Now apply that concept to defects in complex systems. You (the predator) are on the hunt for defects (the rabbits) in the system to prevent release bugs (☼). Some of the defects are slow, some are fast, some are camouflaged, and some are very, very, sneaky. This article deals with one of the most elusive defects in wild - the White-Tailed Defect. This defect gets you to focus on an obvious trait that always appears to identify it. It is such an obvious target that you decide it is a perfect candidate for automation. You can then spend your limited time finding those pesky camouflaged defects you know are still hiding in the system.

Everything runs smoothly until release day, when the developers decide to make a small improvement in the application that should have no real impact. Then the White-Tail Defect strikes and deftly slips by your well-designed defenses.

Here is one example White-Tail Defect. You are testing for field overruns on the string fields and find that the developers have implemented a standardized GUI check that displays a dialog warning to the operator when the field is overrun. It is built into the GUI framework and reliably provides the same dialog when the check is run. You automate the check for the dialog and all is well. Then, a field is modified by a coder that is new to the team and forgets to add the GUI overflow check. It just so happens that your automation never checks the actual value stored in the database or checks the database error logs.  It isn't until after release that the system error shows up in the customer database (☼).

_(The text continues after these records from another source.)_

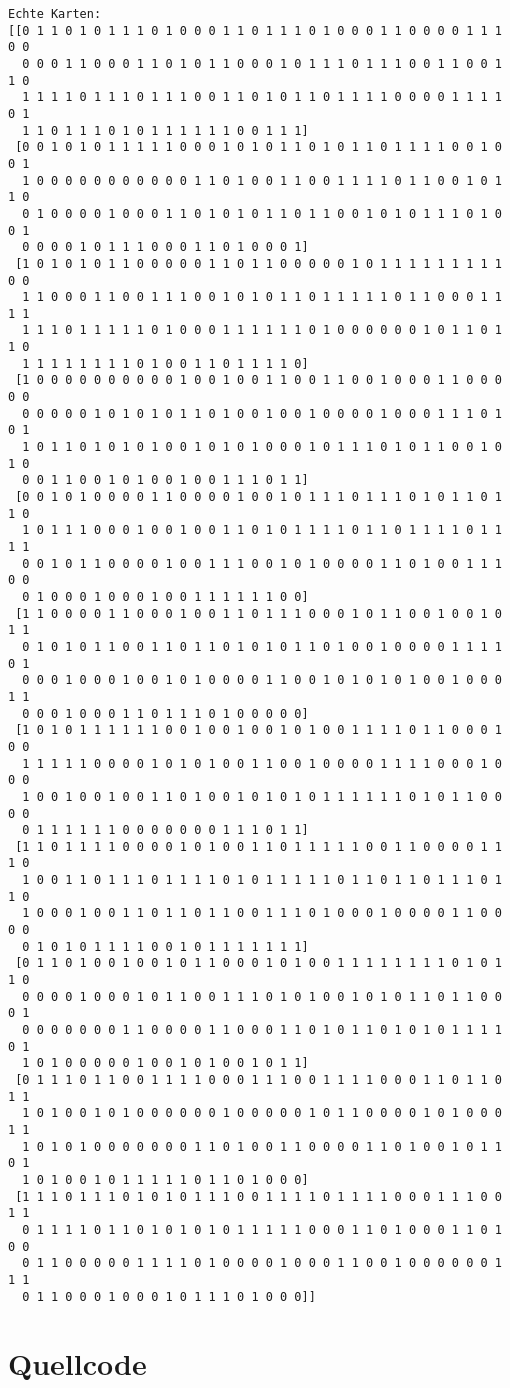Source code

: \documentclass[a4paper,10pt,ngerman]{scrartcl}
\begin{document}
\begin{lstlisting}
Echte Karten: 
[[0 1 1 0 1 0 1 1 1 0 1 0 0 0 1 1 0 1 1 1 0 1 0 0 0 1 1 0 0 0 0 1 1 1 0 0
  0 0 0 1 1 0 0 0 1 1 0 1 0 1 1 0 0 0 1 0 1 1 1 0 1 1 1 0 0 1 1 0 0 1 1 0
  1 1 1 1 0 1 1 1 0 1 1 1 0 0 1 1 0 1 0 1 1 0 1 1 1 1 0 0 0 0 1 1 1 1 0 1
  1 1 0 1 1 1 0 1 0 1 1 1 1 1 1 0 0 1 1 1]
 [0 0 1 0 1 0 1 1 1 1 1 0 0 0 1 0 1 0 1 1 0 1 0 1 1 0 1 1 1 1 0 0 1 0 0 1
  1 0 0 0 0 0 0 0 0 0 0 0 1 1 0 1 0 0 1 1 0 0 1 1 1 1 0 1 1 0 0 1 0 1 1 0
  0 1 0 0 0 0 1 0 0 0 1 1 0 1 0 1 0 1 1 0 1 1 0 0 1 0 1 0 1 1 1 0 1 0 0 1
  0 0 0 0 1 0 1 1 1 0 0 0 1 1 0 1 0 0 0 1]
 [1 0 1 0 1 0 1 1 0 0 0 0 0 1 1 0 1 1 0 0 0 0 0 1 0 1 1 1 1 1 1 1 1 1 0 0
  1 1 0 0 0 1 1 0 0 1 1 1 0 0 1 0 1 0 1 1 0 1 1 1 1 1 0 1 1 0 0 0 1 1 1 1
  1 1 1 0 1 1 1 1 1 0 1 0 0 0 1 1 1 1 1 1 0 1 0 0 0 0 0 0 1 0 1 1 0 1 1 0
  1 1 1 1 1 1 1 1 0 1 0 0 1 1 0 1 1 1 1 0]
 [1 0 0 0 0 0 0 0 0 0 0 1 0 0 1 0 0 1 1 0 0 1 1 0 0 1 0 0 0 1 1 0 0 0 0 0
  0 0 0 0 0 1 0 1 0 1 0 1 1 0 1 0 0 1 0 0 1 0 0 0 0 1 0 0 0 1 1 1 0 1 0 1
  1 0 1 1 0 1 0 1 0 1 0 0 1 0 1 0 1 0 0 0 1 0 1 1 1 0 1 0 1 1 0 0 1 0 1 0
  0 0 1 1 0 0 1 0 1 0 0 1 0 0 1 1 1 0 1 1]
 [0 0 1 0 1 0 0 0 0 1 1 0 0 0 0 1 0 0 1 0 1 1 1 0 1 1 1 0 1 0 1 1 0 1 1 0
  1 0 1 1 1 0 0 0 1 0 0 1 0 0 1 1 0 1 0 1 1 1 1 0 1 1 0 1 1 1 1 0 1 1 1 1
  0 0 1 0 1 1 0 0 0 0 1 0 0 1 1 1 0 0 1 0 1 0 0 0 0 1 1 0 1 0 0 1 1 1 0 0
  0 1 0 0 0 1 0 0 0 1 0 0 1 1 1 1 1 1 0 0]
 [1 1 0 0 0 0 1 1 0 0 0 1 0 0 1 1 0 1 1 1 0 0 0 1 0 1 1 0 0 1 0 0 1 0 1 1
  0 1 0 1 0 1 1 0 0 1 1 0 1 1 0 1 0 1 0 1 1 0 1 0 0 1 0 0 0 0 1 1 1 1 0 1
  0 0 0 1 0 0 0 1 0 0 1 0 1 0 0 0 0 1 1 0 0 1 0 1 0 1 0 1 0 0 1 0 0 0 1 1
  0 0 0 1 0 0 0 1 1 0 1 1 1 0 1 0 0 0 0 0]
 [1 0 1 0 1 1 1 1 1 1 0 0 1 0 0 1 0 0 1 0 1 0 0 1 1 1 1 0 1 1 0 0 0 1 0 0
  1 1 1 1 1 0 0 0 0 1 0 1 0 1 0 0 1 1 0 0 1 0 0 0 0 1 1 1 1 0 0 0 1 0 0 0
  1 0 0 1 0 0 1 0 0 1 1 0 1 0 0 1 0 1 0 1 0 1 1 1 1 1 1 0 1 0 1 1 0 0 0 0
  0 1 1 1 1 1 1 0 0 0 0 0 0 0 1 1 1 0 1 1]
 [1 1 0 1 1 1 1 0 0 0 0 1 0 1 0 0 1 1 0 1 1 1 1 1 0 0 1 1 0 0 0 0 1 1 1 0
  1 0 0 1 1 0 1 1 1 0 1 1 1 1 0 1 0 1 1 1 1 1 0 1 1 0 1 1 0 1 1 1 0 1 1 0
  1 0 0 0 1 0 0 1 1 0 1 1 0 1 1 0 0 1 1 1 0 1 0 0 0 1 0 0 0 0 1 1 0 0 0 0
  0 1 0 1 0 1 1 1 1 0 0 1 0 1 1 1 1 1 1 1]
 [0 1 1 0 1 0 0 1 0 0 1 0 1 1 0 0 0 1 0 1 0 0 1 1 1 1 1 1 1 1 0 1 0 1 1 0
  0 0 0 0 1 0 0 0 1 0 1 1 0 0 1 1 1 0 1 0 1 0 0 1 0 1 0 1 1 0 1 1 0 0 0 1
  0 0 0 0 0 0 0 1 1 0 0 0 0 1 1 0 0 0 1 1 0 1 0 1 1 0 1 0 1 0 1 1 1 1 0 1
  1 0 1 0 0 0 0 0 1 0 0 1 0 1 0 0 1 0 1 1]
 [0 1 1 1 0 1 1 0 0 1 1 1 1 0 0 0 1 1 1 0 0 1 1 1 1 0 0 0 1 1 0 1 1 0 1 1
  1 0 1 0 0 1 0 1 0 0 0 0 0 0 1 0 0 0 0 0 1 0 1 1 0 0 0 0 1 0 1 0 0 0 1 1
  1 0 1 0 1 0 0 0 0 0 0 0 1 1 0 1 0 0 1 1 0 0 0 0 1 1 0 1 0 0 1 0 1 1 0 1
  1 0 1 0 0 1 0 1 1 1 1 1 0 1 1 0 1 0 0 0]
 [1 1 1 0 1 1 1 0 1 0 1 0 1 1 1 0 0 1 1 1 1 0 1 1 1 1 0 0 0 1 1 1 0 0 1 1
  0 1 1 1 1 0 1 1 0 1 0 1 0 1 0 1 1 1 1 1 0 0 0 1 1 0 1 0 0 0 1 1 0 1 0 0
  0 1 1 0 0 0 0 0 1 1 1 1 0 1 0 0 0 0 1 0 0 0 1 1 0 0 1 0 0 0 0 0 0 1 1 1
  0 1 1 0 0 0 1 0 0 0 1 0 1 1 1 0 1 0 0 0]]
\end{lstlisting}
\section{Quellcode}




\end{document}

So, how do you hunt a White-Tail Defect? The key is to understand your prey and adjust your tactics to compensate. The white-tail defense is a cognitive trick that plays on the mind's need to see patterns in things. By suddenly breaking out of that pattern, the defect can escape detection. Here are two tactics for making that less likely:

  • Hunt In Packs - You can fool some of the testers some of the time, but a well-coordinated team can catch most of the White-Tail Defects out there. Communication, coordination, and open dialog on changing up your test approaches in a session-based format leave few places to hide.
  • Layer Your Attacks - The White-Tail Defect can slip by at the GUI, or at the database, or at the unit level, but that trick it pulls is not as effective when facing multiple strategies. Mix up tours, steel threads, sessions, quick tests, and automated checks to place multiple barriers in the way of the defect.
Good hunting!